Steve asked me to “do the honors” this week a select a favorite to highlight from one of his discs. That is a daunting task. But here’s a little film I always liked, the first Rainbow Parade cartoon, Pastrytown Wedding.
Producer Amadee Van Beuren was desperate to compete with rivals Disney and Fleischer, and in 1934 brought in Disney’s Burt Gillette (Three Little Pigs) to upgrade the quality of their product and take the studio into color production. Van Beuren started his association with Gillett by producing the short-lived kid-centric live action/animation series, Toddle Tales. Gillette then worked with independent producer Ted Eshbaugh to create two sponsored cartoons: Pastrytown Wedding for New York’s Cushman’s Bakery and Sunshine Makers for Bordens. Both productions were fashioned as commercial films and, with a little revision, were released as theatrical cartoons for RKO.
On Steve’s excellent Toddle Tales and Rainbow Parade Cartoons DVD collection, he features this beautiful (and rare) color print of the theatrical version – and a clip of the alternate Cushman version (in black & white). The DVD version is of much better quality than the You Tube embed below…
Below are a set of animation drawings and model sheets from Pastrytown Wedding that were found in the estate of Pete Burness – who apparently moonlighted for Van Beuren on several Rainbow Parade cartoons. Click each thumbnail to enlarge:
UPDATE: Library of Congress film archivist George Willeman has posted frame grabs from Ted Eshbaugh’s personal print of Pastryown Wedding (like this original title card, above) on Facebook. Go there NOW!
Thunderbean Thursday is the best day of the week!

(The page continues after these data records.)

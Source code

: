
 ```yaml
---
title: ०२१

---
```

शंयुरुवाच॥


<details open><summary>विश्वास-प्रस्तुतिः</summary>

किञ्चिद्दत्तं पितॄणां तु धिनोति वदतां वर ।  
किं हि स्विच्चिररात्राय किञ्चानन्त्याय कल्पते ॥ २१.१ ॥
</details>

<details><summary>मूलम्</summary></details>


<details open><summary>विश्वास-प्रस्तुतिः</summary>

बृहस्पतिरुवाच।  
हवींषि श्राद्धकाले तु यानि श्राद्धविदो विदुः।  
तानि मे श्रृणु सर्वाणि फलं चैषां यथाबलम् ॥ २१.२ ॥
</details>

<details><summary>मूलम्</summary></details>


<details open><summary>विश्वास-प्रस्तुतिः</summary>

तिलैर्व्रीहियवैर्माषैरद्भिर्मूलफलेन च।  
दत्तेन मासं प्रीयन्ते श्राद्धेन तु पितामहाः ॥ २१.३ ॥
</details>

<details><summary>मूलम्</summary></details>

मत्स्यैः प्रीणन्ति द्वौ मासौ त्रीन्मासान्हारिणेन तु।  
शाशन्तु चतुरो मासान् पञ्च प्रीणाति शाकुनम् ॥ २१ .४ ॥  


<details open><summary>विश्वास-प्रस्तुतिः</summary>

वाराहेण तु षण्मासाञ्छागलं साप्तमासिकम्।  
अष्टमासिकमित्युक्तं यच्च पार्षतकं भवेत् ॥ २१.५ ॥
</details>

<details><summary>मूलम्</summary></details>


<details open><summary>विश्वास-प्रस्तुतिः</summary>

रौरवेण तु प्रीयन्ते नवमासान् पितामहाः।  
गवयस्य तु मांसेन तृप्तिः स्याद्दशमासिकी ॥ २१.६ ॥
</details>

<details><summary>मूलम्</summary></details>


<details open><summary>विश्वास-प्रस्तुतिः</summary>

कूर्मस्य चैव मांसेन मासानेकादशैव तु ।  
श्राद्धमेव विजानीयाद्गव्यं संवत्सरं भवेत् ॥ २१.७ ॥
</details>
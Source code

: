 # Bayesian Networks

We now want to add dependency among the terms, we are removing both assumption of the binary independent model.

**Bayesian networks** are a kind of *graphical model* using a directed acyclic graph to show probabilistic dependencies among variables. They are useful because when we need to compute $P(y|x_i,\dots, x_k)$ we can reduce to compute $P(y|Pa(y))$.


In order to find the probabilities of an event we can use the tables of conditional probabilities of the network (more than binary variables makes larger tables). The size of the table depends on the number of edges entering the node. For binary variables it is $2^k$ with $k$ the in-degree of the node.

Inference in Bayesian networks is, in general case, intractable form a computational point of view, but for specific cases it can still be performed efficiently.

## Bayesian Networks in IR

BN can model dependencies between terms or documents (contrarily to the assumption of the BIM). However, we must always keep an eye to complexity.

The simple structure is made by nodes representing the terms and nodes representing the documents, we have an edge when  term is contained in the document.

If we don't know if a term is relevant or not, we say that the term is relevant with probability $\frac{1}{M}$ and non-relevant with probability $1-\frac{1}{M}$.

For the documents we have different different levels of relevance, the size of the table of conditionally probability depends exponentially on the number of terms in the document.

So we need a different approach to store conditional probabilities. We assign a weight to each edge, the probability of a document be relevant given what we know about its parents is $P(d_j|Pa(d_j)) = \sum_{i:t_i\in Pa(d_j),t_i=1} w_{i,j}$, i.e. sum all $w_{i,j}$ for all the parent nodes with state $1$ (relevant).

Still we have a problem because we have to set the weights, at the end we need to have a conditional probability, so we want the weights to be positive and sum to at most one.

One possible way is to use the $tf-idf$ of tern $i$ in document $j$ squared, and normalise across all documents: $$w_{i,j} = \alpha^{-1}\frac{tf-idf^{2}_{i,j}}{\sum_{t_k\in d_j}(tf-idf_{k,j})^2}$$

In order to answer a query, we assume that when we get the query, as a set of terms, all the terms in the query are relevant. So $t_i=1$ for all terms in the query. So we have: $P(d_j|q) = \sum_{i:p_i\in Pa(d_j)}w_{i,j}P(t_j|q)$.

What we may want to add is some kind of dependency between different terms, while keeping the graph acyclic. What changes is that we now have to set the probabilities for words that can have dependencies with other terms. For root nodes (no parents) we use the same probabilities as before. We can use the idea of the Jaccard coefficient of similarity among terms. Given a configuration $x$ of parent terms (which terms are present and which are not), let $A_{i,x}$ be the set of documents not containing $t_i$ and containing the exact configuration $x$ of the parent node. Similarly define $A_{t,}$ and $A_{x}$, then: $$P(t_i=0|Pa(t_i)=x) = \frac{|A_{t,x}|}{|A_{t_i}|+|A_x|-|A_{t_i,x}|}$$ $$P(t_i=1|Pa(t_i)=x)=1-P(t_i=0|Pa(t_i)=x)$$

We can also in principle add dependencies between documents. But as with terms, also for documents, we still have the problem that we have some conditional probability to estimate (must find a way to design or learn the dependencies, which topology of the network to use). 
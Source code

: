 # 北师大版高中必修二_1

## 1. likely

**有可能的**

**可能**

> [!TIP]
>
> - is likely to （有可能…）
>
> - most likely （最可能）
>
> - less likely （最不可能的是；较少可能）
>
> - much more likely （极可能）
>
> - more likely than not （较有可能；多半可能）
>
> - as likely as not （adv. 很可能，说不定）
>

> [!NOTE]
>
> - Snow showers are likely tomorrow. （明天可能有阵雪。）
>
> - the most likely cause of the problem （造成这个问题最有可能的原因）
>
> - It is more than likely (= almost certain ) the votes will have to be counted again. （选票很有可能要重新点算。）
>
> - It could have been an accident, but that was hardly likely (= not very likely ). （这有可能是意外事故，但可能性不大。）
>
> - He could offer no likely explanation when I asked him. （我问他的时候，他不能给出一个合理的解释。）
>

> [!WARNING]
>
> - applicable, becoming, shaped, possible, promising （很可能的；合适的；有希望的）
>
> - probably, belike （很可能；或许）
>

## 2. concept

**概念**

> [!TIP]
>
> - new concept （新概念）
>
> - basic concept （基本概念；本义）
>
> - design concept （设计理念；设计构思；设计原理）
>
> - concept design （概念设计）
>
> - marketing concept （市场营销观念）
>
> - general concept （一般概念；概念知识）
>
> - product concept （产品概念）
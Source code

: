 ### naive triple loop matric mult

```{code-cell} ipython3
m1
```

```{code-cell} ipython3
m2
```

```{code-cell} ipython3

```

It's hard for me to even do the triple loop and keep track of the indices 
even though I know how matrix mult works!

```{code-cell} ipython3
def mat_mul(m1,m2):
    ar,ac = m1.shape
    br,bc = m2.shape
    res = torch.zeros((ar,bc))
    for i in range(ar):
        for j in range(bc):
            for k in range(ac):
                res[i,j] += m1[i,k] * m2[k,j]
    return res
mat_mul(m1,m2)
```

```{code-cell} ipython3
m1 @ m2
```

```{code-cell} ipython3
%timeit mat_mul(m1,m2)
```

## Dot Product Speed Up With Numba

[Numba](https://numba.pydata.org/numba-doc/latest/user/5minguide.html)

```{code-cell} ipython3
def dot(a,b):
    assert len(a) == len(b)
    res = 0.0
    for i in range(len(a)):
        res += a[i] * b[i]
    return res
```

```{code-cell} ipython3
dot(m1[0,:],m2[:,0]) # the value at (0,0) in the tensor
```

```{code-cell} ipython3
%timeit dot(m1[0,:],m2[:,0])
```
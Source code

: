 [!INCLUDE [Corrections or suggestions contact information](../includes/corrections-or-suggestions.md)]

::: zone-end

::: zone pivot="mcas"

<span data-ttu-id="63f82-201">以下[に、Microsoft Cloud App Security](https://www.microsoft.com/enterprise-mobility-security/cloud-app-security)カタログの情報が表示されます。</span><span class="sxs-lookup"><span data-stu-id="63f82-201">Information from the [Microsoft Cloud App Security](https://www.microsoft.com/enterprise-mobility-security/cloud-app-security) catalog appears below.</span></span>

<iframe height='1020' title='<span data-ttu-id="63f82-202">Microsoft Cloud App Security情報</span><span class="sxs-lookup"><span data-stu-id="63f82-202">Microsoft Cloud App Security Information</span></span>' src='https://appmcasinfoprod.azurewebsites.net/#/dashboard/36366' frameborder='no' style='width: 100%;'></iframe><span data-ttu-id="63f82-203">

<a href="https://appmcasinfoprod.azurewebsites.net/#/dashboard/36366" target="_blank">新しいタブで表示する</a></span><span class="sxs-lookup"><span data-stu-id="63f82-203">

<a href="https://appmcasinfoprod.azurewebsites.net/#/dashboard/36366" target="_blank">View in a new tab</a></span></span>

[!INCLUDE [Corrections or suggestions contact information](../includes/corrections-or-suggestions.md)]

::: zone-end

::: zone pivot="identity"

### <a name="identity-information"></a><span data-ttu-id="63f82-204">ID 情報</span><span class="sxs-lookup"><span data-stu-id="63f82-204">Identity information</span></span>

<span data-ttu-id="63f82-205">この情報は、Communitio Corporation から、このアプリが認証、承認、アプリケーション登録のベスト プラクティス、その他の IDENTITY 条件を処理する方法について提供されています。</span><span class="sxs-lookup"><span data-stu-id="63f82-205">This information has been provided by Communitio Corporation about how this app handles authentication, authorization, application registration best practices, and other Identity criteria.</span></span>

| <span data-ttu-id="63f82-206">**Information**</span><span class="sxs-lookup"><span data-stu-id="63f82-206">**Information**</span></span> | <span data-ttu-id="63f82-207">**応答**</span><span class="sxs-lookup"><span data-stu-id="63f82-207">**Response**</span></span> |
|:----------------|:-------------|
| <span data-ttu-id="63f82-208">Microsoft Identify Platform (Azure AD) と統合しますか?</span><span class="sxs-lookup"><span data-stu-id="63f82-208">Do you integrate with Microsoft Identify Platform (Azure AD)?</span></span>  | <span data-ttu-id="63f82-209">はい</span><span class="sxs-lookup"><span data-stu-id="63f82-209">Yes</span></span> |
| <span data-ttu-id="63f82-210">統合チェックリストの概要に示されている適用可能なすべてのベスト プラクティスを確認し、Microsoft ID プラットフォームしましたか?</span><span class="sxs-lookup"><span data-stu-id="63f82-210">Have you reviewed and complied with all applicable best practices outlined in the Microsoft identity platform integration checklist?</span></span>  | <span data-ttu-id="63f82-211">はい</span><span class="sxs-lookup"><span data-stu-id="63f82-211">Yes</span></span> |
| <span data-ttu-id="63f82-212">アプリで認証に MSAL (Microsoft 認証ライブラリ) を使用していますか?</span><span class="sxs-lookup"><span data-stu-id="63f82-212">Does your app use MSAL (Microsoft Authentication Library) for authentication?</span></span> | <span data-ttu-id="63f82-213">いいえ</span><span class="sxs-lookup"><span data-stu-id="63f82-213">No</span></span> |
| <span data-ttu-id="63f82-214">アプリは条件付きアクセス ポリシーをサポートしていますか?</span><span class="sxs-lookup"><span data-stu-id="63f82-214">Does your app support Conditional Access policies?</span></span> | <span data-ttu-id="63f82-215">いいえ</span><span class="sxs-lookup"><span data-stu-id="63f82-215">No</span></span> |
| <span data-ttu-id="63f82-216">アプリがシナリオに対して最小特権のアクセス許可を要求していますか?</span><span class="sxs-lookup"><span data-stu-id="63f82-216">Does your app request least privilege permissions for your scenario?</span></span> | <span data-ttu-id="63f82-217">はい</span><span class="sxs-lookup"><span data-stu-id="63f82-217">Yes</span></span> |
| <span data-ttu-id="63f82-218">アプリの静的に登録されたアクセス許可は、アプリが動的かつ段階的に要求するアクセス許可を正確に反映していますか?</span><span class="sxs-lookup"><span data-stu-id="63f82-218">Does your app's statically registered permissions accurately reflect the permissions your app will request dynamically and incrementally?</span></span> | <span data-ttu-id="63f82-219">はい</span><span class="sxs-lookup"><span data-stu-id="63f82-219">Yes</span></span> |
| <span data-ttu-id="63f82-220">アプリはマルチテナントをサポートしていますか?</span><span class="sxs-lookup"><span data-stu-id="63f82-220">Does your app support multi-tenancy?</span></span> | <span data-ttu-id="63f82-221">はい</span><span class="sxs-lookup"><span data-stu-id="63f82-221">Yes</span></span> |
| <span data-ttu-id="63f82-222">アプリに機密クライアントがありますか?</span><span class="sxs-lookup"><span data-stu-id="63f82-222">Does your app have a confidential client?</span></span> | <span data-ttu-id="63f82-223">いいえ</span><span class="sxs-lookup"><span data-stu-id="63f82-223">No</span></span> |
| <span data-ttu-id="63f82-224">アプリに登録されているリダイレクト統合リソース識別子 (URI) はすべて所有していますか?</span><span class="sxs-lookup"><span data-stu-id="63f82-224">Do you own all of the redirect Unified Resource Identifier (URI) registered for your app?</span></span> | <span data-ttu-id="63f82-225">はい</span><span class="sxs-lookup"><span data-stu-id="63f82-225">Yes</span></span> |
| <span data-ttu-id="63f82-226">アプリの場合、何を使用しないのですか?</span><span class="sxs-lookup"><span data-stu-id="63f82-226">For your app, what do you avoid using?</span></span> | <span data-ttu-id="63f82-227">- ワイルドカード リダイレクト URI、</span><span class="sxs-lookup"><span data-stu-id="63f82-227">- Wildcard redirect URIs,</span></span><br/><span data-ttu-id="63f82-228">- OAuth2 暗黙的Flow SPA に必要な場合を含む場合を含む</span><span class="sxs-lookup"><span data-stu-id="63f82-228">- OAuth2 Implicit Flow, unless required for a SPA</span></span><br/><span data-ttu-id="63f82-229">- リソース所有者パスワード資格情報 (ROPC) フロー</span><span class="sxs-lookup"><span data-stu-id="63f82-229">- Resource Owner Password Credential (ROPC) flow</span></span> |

Van Beuren, you can’t much more obscure in terms of American animation than that!
Love that Thunderbean Thursday! And I always enjoyed the antics in Van Buren cartoons, having seen some of them so often on early morning TV. I hear those toons and I’m immediately transported back to that time when the airwaves were flooded with great old cartoons.
I clicked the link, but the resulting page on Facebook says “This content is currently unavailable”. Are those frame grabs off limits for those of us who are not, and don’t want to be, Facebook members?
I like when Steve Stanchfield fixes up these rarities! The PD prints that have been circulating on lousy $1 VHS tapes and DVDs look like they were fished out of a dumpster! To prove it, take a look at the PD Cinecolor print of “The Merry Kittens”! It’s complete with jerky splices and film dust. But the version used for the compilation of Van Beuren cartoons is very well fixed up. Without animation historians, these cartoons would be dumped in a wasteland somewhere!
I am posting this on June the 16th 2015, more than a year after the last post. I haven’t seen either of these films but I do remember when I was a kid, back in suburban Boston, that Cushman’s Bakery had delivery trucks that would ply their wares in our neighborhood. They were 55-58ish Chevy panel vans, probably all 6-cylinder with three-on-the-tree manual transmissions. The vans were black with white logos on the sides proclaiming “Cushman’s Bakery”. It seems rather fitting, if just coincidental, that the color scheme for these vans was “Black & White” as were the cartoons of the thirties.